» **Description of the task**
An exact reproduction of the records is required, with all pictures omitted.

Extracted data entries:
◆ ◆ ◆ ◆ ◆ ◆ ◆
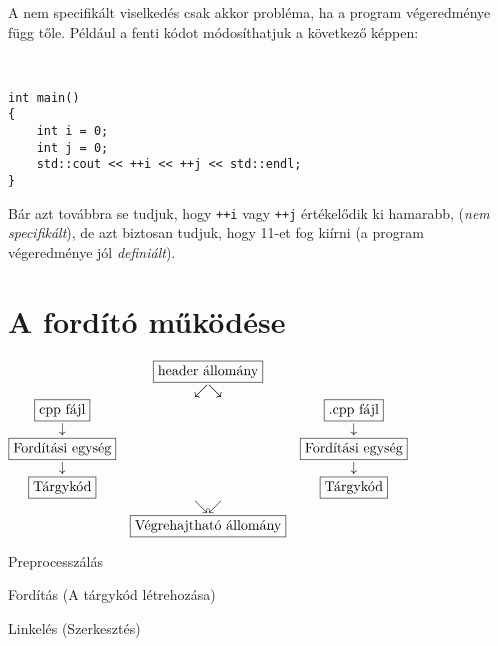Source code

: \documentclass[a4paper,11.5pt]{article}
\begin{document}
	A nem specifikált viselkedés csak akkor probléma, ha a program végeredménye függ tőle. Például a fenti kódot módosíthatjuk a következő képpen:
	
	\begin{example}\ 
		
		\begin{lstlisting}
int main()
{
	int i = 0;
	int j = 0;
	std::cout << ++i << ++j << std::endl;
}
		\end{lstlisting}
	\end{example}
	Bár azt továbbra se tudjuk, hogy \texttt{++i} vagy \texttt{++j} értékelődik ki hamarabb, (\textit{nem specifikált}), de azt biztosan tudjuk, hogy 11-et fog kiírni (a program végeredménye jól \textit{definiált}).
	
	\section{A fordító működése}
	
	\begin{center}
		$\begin{matrix}
    &\fbox{\text{header állomány}}\\
		&\swarrow\searrow&\\
    \fbox{\text{cpp fájl}}&&\fbox{\text{.cpp fájl}}\\
		\downarrow&&\downarrow\\
		\fbox{Fordítási egység}&&\fbox{Fordítási egység}\\
		\downarrow&&\downarrow\\
		\fbox{Tárgykód}&&\fbox{Tárgykód}\\
		&\searrow\swarrow&\\
		&\fbox{Végrehajtható állomány}&
	\end{matrix}$
	\end{center}
	\begin{compactitem}
		\item Preprocesszálás
    \item Fordítás (A tárgykód létrehozása)
    \item Linkelés (Szerkesztés)
	\end{compactitem}
\end{document}

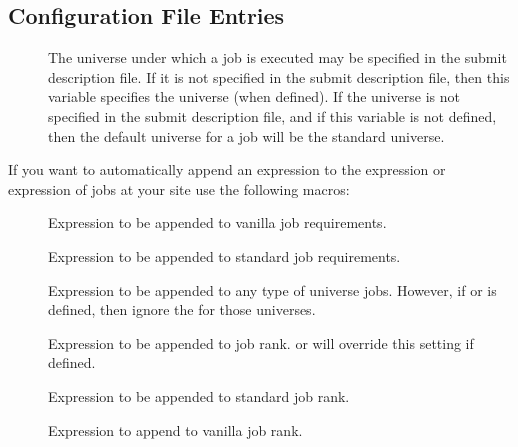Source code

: \subsection{\label{sec:Submit-Config-File-Entries}
Configuration File Entries}
\begin{description}
\item[] \label{param:DefaultUniverse}
The universe under which a job is executed may be specified in the submit
description file.
If it is not specified in the submit description file, then
this variable specifies the universe (when defined).
If the universe is not specified in the submit description
file, and if this variable is not defined, then
the default universe for a job will be the standard universe.
\end{description}

If you want  to automatically append an expression to
the  expression or  expression of 
jobs at your site use the following macros:
\begin{description}
  
\item[] \label{param:AppendReqVanilla}
  Expression to be appended to vanilla job requirements.
  
\item[] \label{param:AppendReqStandard}
  Expression to be appended to standard job requirements.

\item[] \label{param:AppendReq}
  Expression to be appended to any type of universe jobs. 
  However, if  or 
  is defined, then ignore the  for those
  universes.

\item[] \label{param:AppendRank}
  Expression to be appended to job rank.   or
     will override this setting if defined.

\item[] \label{param:AppendRankStandard}
  Expression to be appended to standard job rank.

\item[] \label{param:AppendRankVanilla}
  Expression to append to vanilla job rank.

\end{description}

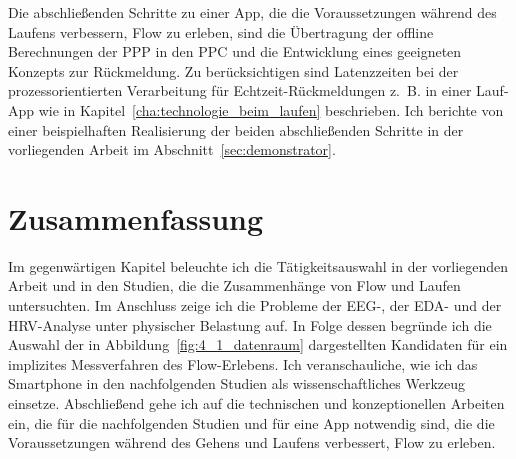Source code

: Die abschließenden Schritte zu einer App, die die Voraussetzungen während des Laufens verbessern, Flow zu erleben, sind die Übertragung der offline Berechnungen der \ac{PPP} in den \ac{PPC} und die Entwicklung eines geeigneten Konzepts zur Rückmeldung. Zu berücksichtigen sind Latenzzeiten bei der prozessorientierten Verarbeitung für Echtzeit-Rückmeldungen z.~B. in einer Lauf-App wie in Kapitel~\ref{cha:technologie_beim_laufen} beschrieben. Ich berichte von einer beispielhaften Realisierung der beiden abschließenden Schritte in der vorliegenden Arbeit im Abschnitt~\ref{sec:demonstrator}.

\section{Zusammenfassung}
\label{sec:zusammenfassung_4}
Im gegenwärtigen Kapitel beleuchte ich die Tätigkeitsauswahl in der vorliegenden Arbeit und in den Studien, die die Zusammenhänge von Flow und Laufen untersuchten. Im Anschluss zeige ich die Probleme der \ac{EEG}-, der \ac{EDA}- und der \ac{HRV}-Analyse unter physischer Belastung auf. In Folge dessen begründe ich die Auswahl der in Abbildung~\ref{fig:4_1_datenraum} dargestellten Kandidaten für ein implizites Messverfahren des Flow-Erlebens. Ich veranschauliche, wie ich das Smartphone in den nachfolgenden Studien als wissenschaftliches Werkzeug einsetze. Abschließend gehe ich auf die technischen und konzeptionellen Arbeiten ein, die für die nachfolgenden Studien und für eine App notwendig sind, die die Voraussetzungen während des Gehens und Laufens verbessert, Flow zu erleben.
◆ ◆ ◆ ◆ ◆ ◆ ◆
» **Answer space**
Source code

: \documentclass[a4paper,11.5pt]{article}
\begin{document}
	A nem specifikált viselkedés csak akkor probléma, ha a program végeredménye függ tőle. Például a fenti kódot módosíthatjuk a következő képpen:
	
	\begin{example}\ 
		
		\begin{lstlisting}
int main()
{
	int i = 0;
	int j = 0;
	std::cout << ++i << ++j << std::endl;
}
		\end{lstlisting}
	\end{example}
	Bár azt továbbra se tudjuk, hogy \texttt{++i} vagy \texttt{++j} értékelődik ki hamarabb, (\textit{nem specifikált}), de azt biztosan tudjuk, hogy 11-et fog kiírni (a program végeredménye jól \textit{definiált}).
	
	\section{A fordító működése}
	
	\begin{center}
		$\begin{matrix}
    &\fbox{\text{header állomány}}\\
		&\swarrow\searrow&\\
    \fbox{\text{cpp fájl}}&&\fbox{\text{.cpp fájl}}\\
		\downarrow&&\downarrow\\
		\fbox{Fordítási egység}&&\fbox{Fordítási egység}\\
		\downarrow&&\downarrow\\
		\fbox{Tárgykód}&&\fbox{Tárgykód}\\
		&\searrow\swarrow&\\
		&\fbox{Végrehajtható állomány}&
	\end{matrix}$
	\end{center}
	\begin{compactitem}
		\item Preprocesszálás
    \item Fordítás (A tárgykód létrehozása)
    \item Linkelés (Szerkesztés)
	\end{compactitem}
\end{document}

Source code

: \subsection{\label{sec:Submit-Config-File-Entries}
Configuration File Entries}
\begin{description}
\item[] \label{param:DefaultUniverse}
The universe under which a job is executed may be specified in the submit
description file.
If it is not specified in the submit description file, then
this variable specifies the universe (when defined).
If the universe is not specified in the submit description
file, and if this variable is not defined, then
the default universe for a job will be the standard universe.
\end{description}

If you want  to automatically append an expression to
the  expression or  expression of 
jobs at your site use the following macros:
\begin{description}
  
\item[] \label{param:AppendReqVanilla}
  Expression to be appended to vanilla job requirements.
  
\item[] \label{param:AppendReqStandard}
  Expression to be appended to standard job requirements.

\item[] \label{param:AppendReq}
  Expression to be appended to any type of universe jobs. 
  However, if  or 
  is defined, then ignore the  for those
  universes.

\item[] \label{param:AppendRank}
  Expression to be appended to job rank.   or
     will override this setting if defined.

\item[] \label{param:AppendRankStandard}
  Expression to be appended to standard job rank.

\item[] \label{param:AppendRankVanilla}
  Expression to append to vanilla job rank.

\end{description}

Source code

: Die abschließenden Schritte zu einer App, die die Voraussetzungen während des Laufens verbessern, Flow zu erleben, sind die Übertragung der offline Berechnungen der \ac{PPP} in den \ac{PPC} und die Entwicklung eines geeigneten Konzepts zur Rückmeldung. Zu berücksichtigen sind Latenzzeiten bei der prozessorientierten Verarbeitung für Echtzeit-Rückmeldungen z.~B. in einer Lauf-App wie in Kapitel~\ref{cha:technologie_beim_laufen} beschrieben. Ich berichte von einer beispielhaften Realisierung der beiden abschließenden Schritte in der vorliegenden Arbeit im Abschnitt~\ref{sec:demonstrator}.

\section{Zusammenfassung}
\label{sec:zusammenfassung_4}
Im gegenwärtigen Kapitel beleuchte ich die Tätigkeitsauswahl in der vorliegenden Arbeit und in den Studien, die die Zusammenhänge von Flow und Laufen untersuchten. Im Anschluss zeige ich die Probleme der \ac{EEG}-, der \ac{EDA}- und der \ac{HRV}-Analyse unter physischer Belastung auf. In Folge dessen begründe ich die Auswahl der in Abbildung~\ref{fig:4_1_datenraum} dargestellten Kandidaten für ein implizites Messverfahren des Flow-Erlebens. Ich veranschauliche, wie ich das Smartphone in den nachfolgenden Studien als wissenschaftliches Werkzeug einsetze. Abschließend gehe ich auf die technischen und konzeptionellen Arbeiten ein, die für die nachfolgenden Studien und für eine App notwendig sind, die die Voraussetzungen während des Gehens und Laufens verbessert, Flow zu erleben.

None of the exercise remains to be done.